## [What to work on]
With the exception of the pictures, transcribe the entire listing exactly.

## [Dataset records]
────────────────────────────────────────

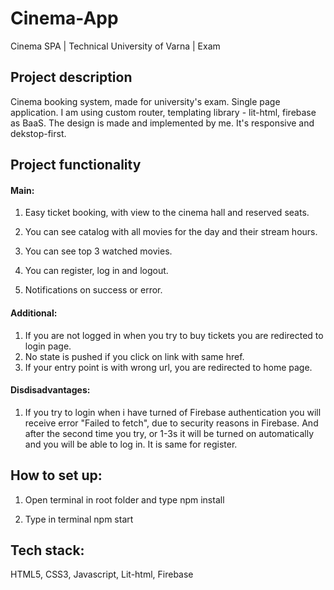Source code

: # Cinema-App
Cinema SPA | Technical University of Varna | Exam

## Project description

  Cinema booking system, made for university's exam.
Single page application.
I am using custom router, templating library - lit-html, firebase as BaaS.
The design is made and implemented by me. It's responsive and dekstop-first.

## Project functionality
 
  ####  Main: 
   1. Easy ticket booking, with view to the cinema hall and reserved seats.

   2. You can see catalog with all movies for the day and their stream hours.

   3. You can see top 3 watched movies.

   4. You can register, log in and logout.
   
   5. Notifications on success or error.

  ####  Additional: 
   1. If you are not logged in when you try to buy tickets you are redirected to login page.
   2. No state is pushed if you click on link with same href.
   3. If your entry point is with wrong url, you are redirected to home page.

  ####  Disdisadvantages:
   1. If you try to login when i have turned of Firebase authentication you will receive error "Failed to fetch", due to security reasons in Firebase. And after the second time    you try, or 1-3s it will be turned on automatically and you will be able to log in. It is same for register.

 
## How to set up:
1. Open terminal in root folder and type npm install

2. Type in terminal npm start

## Tech stack:
HTML5, CSS3, Javascript, Lit-html, Firebase


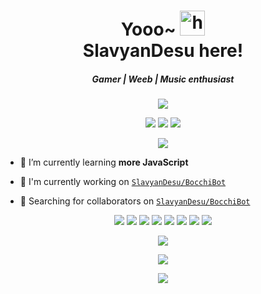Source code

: <h1 align="center">Yooo~ <img src="https://user-images.githubusercontent.com/1303154/88677602-1635ba80-d120-11ea-84d8-d263ba5fc3c0.gif" width="40px" alt="hi"><br>SlavyanDesu here!</h1>
<h5 align="center">Gamer | Weeb | Music enthusiast</h5>

<p align="center">
  <img src="https://s8.gifyu.com/images/minifesto-1.gif" />
</p>

<p align="center">
  <a href="https://instagram.com/rl_slavyan"><img src="https://img.shields.io/badge/-rl_slavyan-purple?style=flat-square&logo=instagram&logoColor=white&link=https://instagram.com/rl_slavyan/" /></a>
  <a href="https://www.youtube.com/channel/UCg_NUppMwYKiGp23rjFMyEg"><img src="https://img.shields.io/badge/-Heikal%20Syah%20Shiddiq-darkred?style=flat-square&logo=youtube&logoColor=white&link=https://www.youtube.com/channel/UCg_NUppMwYKiGp23rjFMyEg/" /></a>
  <a href="mailto:slavyan@secret.fyi"><img src="https://img.shields.io/badge/-slavyan@secret.fyi-c14438?style=flat-square&logo=Gmail&logoColor=white&link=mailto:slavyan@secret.fyi" /></a>
</p>

<p align="center">
  <img src="https://www.osustuff.org/img/imageslice/2020-11-05/133230/724240.jpg" />
</p>

- 🌱 I’m currently learning **more JavaScript**

- 📝 I'm currently working on [`SlavyanDesu/BocchiBot`](https://github.com/SlavyanDesu/BocchiBot)

- 👥 Searching for collaborators on [`SlavyanDesu/BocchiBot`](https://github.com/SlavyanDesu/BocchiBot)

<p align="center">
  <img src="https://img.shields.io/badge/-JavaScript-black?style=flat-square&logo=javascript" />
  <img src="https://img.shields.io/badge/-Node.js-black?style=flat-square&logo=Node.js" />
  <img src="https://img.shields.io/badge/-HTML5-black?style=flat-square&logo=html5&logoColor=white" />
  <img src="https://img.shields.io/badge/-CSS3-black?style=flat-square&logo=css3" />
  <img src="https://img.shields.io/badge/-MySQL-black?style=flat-square&logo=mysql" />
  <img src="https://img.shields.io/badge/-Git-black?style=flat-square&logo=git" />
  <img src="https://img.shields.io/badge/-GitHub-black?style=flat-square&logo=github" />
  <img src="https://img.shields.io/badge/-Python-black?style=flat-square&logo=python" />
</p>

<p align="center">
  <a href="https://github.com/SlavyanDesu"><img src="https://github-readme-stats.vercel.app/api?username=SlavyanDesu&bg_color=30,e96443,904e95&title_color=fff&text_color=fff&icon_color=fff&hide_border=true&show_icons=true" /></a>
</p>

<p align="center">
  <a href="https://github.com/SlavyanDesu"><img src="https://github-readme-stats.vercel.app/api/top-langs?username=SlavyanDesu&bg_color=30,e96443,904e95&title_color=fff&text_color=fff&hide_border=true&show_icons=true&layout=compact" /></a>
</p>

<p align="center">
  <a href="https://twitter.com/sl_avyan"><img src="https://img.shields.io/twitter/follow/sl_avyan?logo=twitter&style=for-the-badge" /></a>
</p>
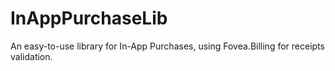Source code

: # InAppPurchaseLib
An easy-to-use library for In-App Purchases, using Fovea.Billing for receipts validation.
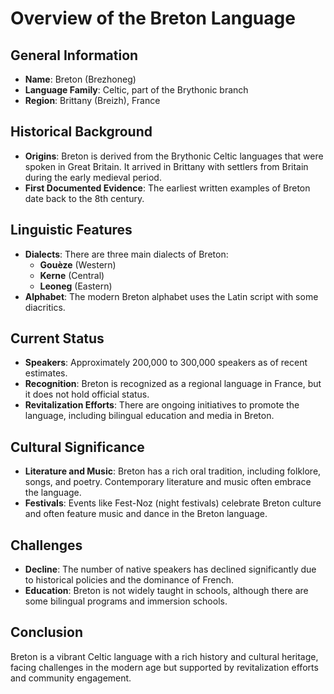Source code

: # Overview of the Breton Language

## General Information
- **Name**: Breton (Brezhoneg)
- **Language Family**: Celtic, part of the Brythonic branch
- **Region**: Brittany (Breizh), France

## Historical Background
- **Origins**: Breton is derived from the Brythonic Celtic languages that were spoken in Great Britain. It arrived in Brittany with settlers from Britain during the early medieval period.
- **First Documented Evidence**: The earliest written examples of Breton date back to the 8th century.

## Linguistic Features
- **Dialects**: There are three main dialects of Breton:
  - **Gouèze** (Western)
  - **Kerne** (Central)
  - **Leoneg** (Eastern)
- **Alphabet**: The modern Breton alphabet uses the Latin script with some diacritics.

## Current Status
- **Speakers**: Approximately 200,000 to 300,000 speakers as of recent estimates.
- **Recognition**: Breton is recognized as a regional language in France, but it does not hold official status.
- **Revitalization Efforts**: There are ongoing initiatives to promote the language, including bilingual education and media in Breton.

## Cultural Significance
- **Literature and Music**: Breton has a rich oral tradition, including folklore, songs, and poetry. Contemporary literature and music often embrace the language.
- **Festivals**: Events like Fest-Noz (night festivals) celebrate Breton culture and often feature music and dance in the Breton language.

## Challenges
- **Decline**: The number of native speakers has declined significantly due to historical policies and the dominance of French.
- **Education**: Breton is not widely taught in schools, although there are some bilingual programs and immersion schools.

## Conclusion
Breton is a vibrant Celtic language with a rich history and cultural heritage, facing challenges in the modern age but supported by revitalization efforts and community engagement.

────────────────────────────────────────

## [Answer box]
Source code

: # Cinema-App
Cinema SPA | Technical University of Varna | Exam

## Project description

  Cinema booking system, made for university's exam.
Single page application.
I am using custom router, templating library - lit-html, firebase as BaaS.
The design is made and implemented by me. It's responsive and dekstop-first.

## Project functionality
 
  ####  Main: 
   1. Easy ticket booking, with view to the cinema hall and reserved seats.

   2. You can see catalog with all movies for the day and their stream hours.

   3. You can see top 3 watched movies.

   4. You can register, log in and logout.
   
   5. Notifications on success or error.

  ####  Additional: 
   1. If you are not logged in when you try to buy tickets you are redirected to login page.
   2. No state is pushed if you click on link with same href.
   3. If your entry point is with wrong url, you are redirected to home page.

  ####  Disdisadvantages:
   1. If you try to login when i have turned of Firebase authentication you will receive error "Failed to fetch", due to security reasons in Firebase. And after the second time    you try, or 1-3s it will be turned on automatically and you will be able to log in. It is same for register.

 
## How to set up:
1. Open terminal in root folder and type npm install

2. Type in terminal npm start

## Tech stack:
HTML5, CSS3, Javascript, Lit-html, Firebase


Source code

: <h1 align="center">Yooo~ <img src="https://user-images.githubusercontent.com/1303154/88677602-1635ba80-d120-11ea-84d8-d263ba5fc3c0.gif" width="40px" alt="hi"><br>SlavyanDesu here!</h1>
<h5 align="center">Gamer | Weeb | Music enthusiast</h5>

<p align="center">
  <img src="https://s8.gifyu.com/images/minifesto-1.gif" />
</p>

<p align="center">
  <a href="https://instagram.com/rl_slavyan"><img src="https://img.shields.io/badge/-rl_slavyan-purple?style=flat-square&logo=instagram&logoColor=white&link=https://instagram.com/rl_slavyan/" /></a>
  <a href="https://www.youtube.com/channel/UCg_NUppMwYKiGp23rjFMyEg"><img src="https://img.shields.io/badge/-Heikal%20Syah%20Shiddiq-darkred?style=flat-square&logo=youtube&logoColor=white&link=https://www.youtube.com/channel/UCg_NUppMwYKiGp23rjFMyEg/" /></a>
  <a href="mailto:slavyan@secret.fyi"><img src="https://img.shields.io/badge/-slavyan@secret.fyi-c14438?style=flat-square&logo=Gmail&logoColor=white&link=mailto:slavyan@secret.fyi" /></a>
</p>

<p align="center">
  <img src="https://www.osustuff.org/img/imageslice/2020-11-05/133230/724240.jpg" />
</p>

- 🌱 I’m currently learning **more JavaScript**

- 📝 I'm currently working on [`SlavyanDesu/BocchiBot`](https://github.com/SlavyanDesu/BocchiBot)

- 👥 Searching for collaborators on [`SlavyanDesu/BocchiBot`](https://github.com/SlavyanDesu/BocchiBot)

<p align="center">
  <img src="https://img.shields.io/badge/-JavaScript-black?style=flat-square&logo=javascript" />
  <img src="https://img.shields.io/badge/-Node.js-black?style=flat-square&logo=Node.js" />
  <img src="https://img.shields.io/badge/-HTML5-black?style=flat-square&logo=html5&logoColor=white" />
  <img src="https://img.shields.io/badge/-CSS3-black?style=flat-square&logo=css3" />
  <img src="https://img.shields.io/badge/-MySQL-black?style=flat-square&logo=mysql" />
  <img src="https://img.shields.io/badge/-Git-black?style=flat-square&logo=git" />
  <img src="https://img.shields.io/badge/-GitHub-black?style=flat-square&logo=github" />
  <img src="https://img.shields.io/badge/-Python-black?style=flat-square&logo=python" />
</p>

<p align="center">
  <a href="https://github.com/SlavyanDesu"><img src="https://github-readme-stats.vercel.app/api?username=SlavyanDesu&bg_color=30,e96443,904e95&title_color=fff&text_color=fff&icon_color=fff&hide_border=true&show_icons=true" /></a>
</p>

<p align="center">
  <a href="https://github.com/SlavyanDesu"><img src="https://github-readme-stats.vercel.app/api/top-langs?username=SlavyanDesu&bg_color=30,e96443,904e95&title_color=fff&text_color=fff&hide_border=true&show_icons=true&layout=compact" /></a>
</p>

<p align="center">
  <a href="https://twitter.com/sl_avyan"><img src="https://img.shields.io/twitter/follow/sl_avyan?logo=twitter&style=for-the-badge" /></a>
</p>
Source code

: # InAppPurchaseLib
An easy-to-use library for In-App Purchases, using Fovea.Billing for receipts validation.
Source code

: # Overview of the Breton Language

## General Information
- **Name**: Breton (Brezhoneg)
- **Language Family**: Celtic, part of the Brythonic branch
- **Region**: Brittany (Breizh), France

## Historical Background
- **Origins**: Breton is derived from the Brythonic Celtic languages that were spoken in Great Britain. It arrived in Brittany with settlers from Britain during the early medieval period.
- **First Documented Evidence**: The earliest written examples of Breton date back to the 8th century.

## Linguistic Features
- **Dialects**: There are three main dialects of Breton:
  - **Gouèze** (Western)
  - **Kerne** (Central)
  - **Leoneg** (Eastern)
- **Alphabet**: The modern Breton alphabet uses the Latin script with some diacritics.

## Current Status
- **Speakers**: Approximately 200,000 to 300,000 speakers as of recent estimates.
- **Recognition**: Breton is recognized as a regional language in France, but it does not hold official status.
- **Revitalization Efforts**: There are ongoing initiatives to promote the language, including bilingual education and media in Breton.

## Cultural Significance
- **Literature and Music**: Breton has a rich oral tradition, including folklore, songs, and poetry. Contemporary literature and music often embrace the language.
- **Festivals**: Events like Fest-Noz (night festivals) celebrate Breton culture and often feature music and dance in the Breton language.

## Challenges
- **Decline**: The number of native speakers has declined significantly due to historical policies and the dominance of French.
- **Education**: Breton is not widely taught in schools, although there are some bilingual programs and immersion schools.

## Conclusion
Breton is a vibrant Celtic language with a rich history and cultural heritage, facing challenges in the modern age but supported by revitalization efforts and community engagement.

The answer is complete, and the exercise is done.